Activity
Would you return every entry, exactly as it is written?

Source material
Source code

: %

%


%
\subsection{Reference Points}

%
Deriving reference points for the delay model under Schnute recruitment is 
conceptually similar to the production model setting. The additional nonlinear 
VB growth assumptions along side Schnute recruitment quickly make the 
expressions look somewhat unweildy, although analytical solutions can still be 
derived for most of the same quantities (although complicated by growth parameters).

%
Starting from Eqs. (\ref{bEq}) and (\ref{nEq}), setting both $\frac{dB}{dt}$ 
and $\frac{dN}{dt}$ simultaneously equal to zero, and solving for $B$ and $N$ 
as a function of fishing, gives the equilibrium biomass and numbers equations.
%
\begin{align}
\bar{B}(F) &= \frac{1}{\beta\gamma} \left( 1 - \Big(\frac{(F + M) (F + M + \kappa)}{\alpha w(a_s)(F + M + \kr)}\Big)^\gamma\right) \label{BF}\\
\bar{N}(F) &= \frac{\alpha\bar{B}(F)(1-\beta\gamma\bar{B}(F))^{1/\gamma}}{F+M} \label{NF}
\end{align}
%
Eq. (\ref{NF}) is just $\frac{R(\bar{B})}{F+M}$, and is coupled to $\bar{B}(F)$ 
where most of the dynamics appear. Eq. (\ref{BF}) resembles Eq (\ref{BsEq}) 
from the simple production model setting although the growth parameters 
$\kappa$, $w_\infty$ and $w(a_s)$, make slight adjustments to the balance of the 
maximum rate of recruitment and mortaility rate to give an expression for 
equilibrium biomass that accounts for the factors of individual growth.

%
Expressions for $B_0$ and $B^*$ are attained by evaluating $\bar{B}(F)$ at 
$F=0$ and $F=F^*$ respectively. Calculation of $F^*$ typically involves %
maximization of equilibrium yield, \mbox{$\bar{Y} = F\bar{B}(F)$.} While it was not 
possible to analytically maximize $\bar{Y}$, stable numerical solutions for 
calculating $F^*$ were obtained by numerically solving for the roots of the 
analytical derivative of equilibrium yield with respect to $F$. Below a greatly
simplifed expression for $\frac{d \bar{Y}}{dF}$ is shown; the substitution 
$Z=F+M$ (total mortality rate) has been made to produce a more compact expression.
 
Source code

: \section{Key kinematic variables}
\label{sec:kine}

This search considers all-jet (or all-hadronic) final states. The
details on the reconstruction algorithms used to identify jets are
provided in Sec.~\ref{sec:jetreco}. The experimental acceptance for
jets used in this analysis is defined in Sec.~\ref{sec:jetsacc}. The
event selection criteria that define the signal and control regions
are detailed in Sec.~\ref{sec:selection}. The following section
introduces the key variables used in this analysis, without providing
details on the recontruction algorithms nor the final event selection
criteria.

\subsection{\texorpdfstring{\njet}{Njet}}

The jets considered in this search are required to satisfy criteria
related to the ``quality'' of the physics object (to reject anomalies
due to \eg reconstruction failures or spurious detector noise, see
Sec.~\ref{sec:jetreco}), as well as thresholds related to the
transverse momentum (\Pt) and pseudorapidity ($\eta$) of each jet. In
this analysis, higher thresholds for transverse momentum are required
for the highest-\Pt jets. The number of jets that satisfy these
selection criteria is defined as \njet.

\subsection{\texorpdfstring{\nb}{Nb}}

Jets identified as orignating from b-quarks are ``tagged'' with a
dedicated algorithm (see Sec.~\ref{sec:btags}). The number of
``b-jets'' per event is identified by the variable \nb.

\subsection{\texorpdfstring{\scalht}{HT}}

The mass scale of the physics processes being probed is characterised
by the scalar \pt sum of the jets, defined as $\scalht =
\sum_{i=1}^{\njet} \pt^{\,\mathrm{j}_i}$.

Written solution
Source code

: %

%


%
\subsection{Reference Points}

%
Deriving reference points for the delay model under Schnute recruitment is 
conceptually similar to the production model setting. The additional nonlinear 
VB growth assumptions along side Schnute recruitment quickly make the 
expressions look somewhat unweildy, although analytical solutions can still be 
derived for most of the same quantities (although complicated by growth parameters).

%
Starting from Eqs. (\ref{bEq}) and (\ref{nEq}), setting both $\frac{dB}{dt}$ 
and $\frac{dN}{dt}$ simultaneously equal to zero, and solving for $B$ and $N$ 
as a function of fishing, gives the equilibrium biomass and numbers equations.
%
\begin{align}
\bar{B}(F) &= \frac{1}{\beta\gamma} \left( 1 - \Big(\frac{(F + M) (F + M + \kappa)}{\alpha w(a_s)(F + M + \kr)}\Big)^\gamma\right) \label{BF}\\
\bar{N}(F) &= \frac{\alpha\bar{B}(F)(1-\beta\gamma\bar{B}(F))^{1/\gamma}}{F+M} \label{NF}
\end{align}
%
Eq. (\ref{NF}) is just $\frac{R(\bar{B})}{F+M}$, and is coupled to $\bar{B}(F)$ 
where most of the dynamics appear. Eq. (\ref{BF}) resembles Eq (\ref{BsEq}) 
from the simple production model setting although the growth parameters 
$\kappa$, $w_\infty$ and $w(a_s)$, make slight adjustments to the balance of the 
maximum rate of recruitment and mortaility rate to give an expression for 
equilibrium biomass that accounts for the factors of individual growth.

%
Expressions for $B_0$ and $B^*$ are attained by evaluating $\bar{B}(F)$ at 
$F=0$ and $F=F^*$ respectively. Calculation of $F^*$ typically involves %
maximization of equilibrium yield, \mbox{$\bar{Y} = F\bar{B}(F)$.} While it was not 
possible to analytically maximize $\bar{Y}$, stable numerical solutions for 
calculating $F^*$ were obtained by numerically solving for the roots of the 
analytical derivative of equilibrium yield with respect to $F$. Below a greatly
simplifed expression for $\frac{d \bar{Y}}{dF}$ is shown; the substitution 
$Z=F+M$ (total mortality rate) has been made to produce a more compact expression.
 
Source code

: \section{Key kinematic variables}
\label{sec:kine}

This search considers all-jet (or all-hadronic) final states. The
details on the reconstruction algorithms used to identify jets are
provided in Sec.~\ref{sec:jetreco}. The experimental acceptance for
jets used in this analysis is defined in Sec.~\ref{sec:jetsacc}. The
event selection criteria that define the signal and control regions
are detailed in Sec.~\ref{sec:selection}. The following section
introduces the key variables used in this analysis, without providing
details on the recontruction algorithms nor the final event selection
criteria.

\subsection{\texorpdfstring{\njet}{Njet}}

The jets considered in this search are required to satisfy criteria
related to the ``quality'' of the physics object (to reject anomalies
due to \eg reconstruction failures or spurious detector noise, see
Sec.~\ref{sec:jetreco}), as well as thresholds related to the
transverse momentum (\Pt) and pseudorapidity ($\eta$) of each jet. In
this analysis, higher thresholds for transverse momentum are required
for the highest-\Pt jets. The number of jets that satisfy these
selection criteria is defined as \njet.

\subsection{\texorpdfstring{\nb}{Nb}}

Jets identified as orignating from b-quarks are ``tagged'' with a
dedicated algorithm (see Sec.~\ref{sec:btags}). The number of
``b-jets'' per event is identified by the variable \nb.

\subsection{\texorpdfstring{\scalht}{HT}}

The mass scale of the physics processes being probed is characterised
by the scalar \pt sum of the jets, defined as $\scalht =
\sum_{i=1}^{\njet} \pt^{\,\mathrm{j}_i}$.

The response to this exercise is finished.